───── Data provided ─────

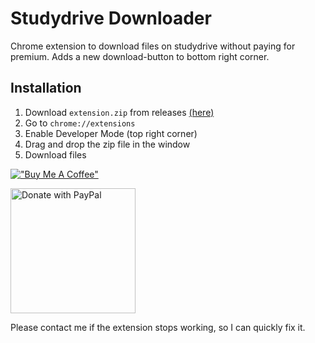# Studydrive Downloader

Chrome extension to download files on studydrive without paying for premium. Adds a new download-button to bottom right corner.

## Installation
1. Download `extension.zip` from releases [(here)](https://github.com/comlit/studydrive-downloader/releases/tag/v0.0.2)
2. Go to `chrome://extensions`
3. Enable Developer Mode (top right corner)
4. Drag and drop the zip file in the window
5. Download files


[!["Buy Me A Coffee"](https://www.buymeacoffee.com/assets/img/custom_images/orange_img.png)](https://www.buymeacoffee.com/comlit)

<a href="https://www.paypal.com/paypalme/comlit1">
  <img src="https://raw.githubusercontent.com/aha999/DonateButtons/master/Paypal.png" alt="Donate with PayPal" width="200"/>
</a>

Please contact me if the extension stops working, so I can quickly fix it.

─────

● **Work request**: Extract the full listing exactly, with the pictures left out.

● **Result**:
# Studydrive Downloader

Chrome extension to download files on studydrive without paying for premium. Adds a new download-button to bottom right corner.

## Installation
1. Download `extension.zip` from releases [(here)](https://github.com/comlit/studydrive-downloader/releases/tag/v0.0.2)
2. Go to `chrome://extensions`
3. Enable Developer Mode (top right corner)
4. Drag and drop the zip file in the window
5. Download files


[!["Buy Me A Coffee"](https://www.buymeacoffee.com/assets/img/custom_images/orange_img.png)](https://www.buymeacoffee.com/comlit)

<a href="https://www.paypal.com/paypalme/comlit1">
  <img src="https://raw.githubusercontent.com/aha999/DonateButtons/master/Paypal.png" alt="Donate with PayPal" width="200"/>
</a>

Please contact me if the extension stops working, so I can quickly fix it.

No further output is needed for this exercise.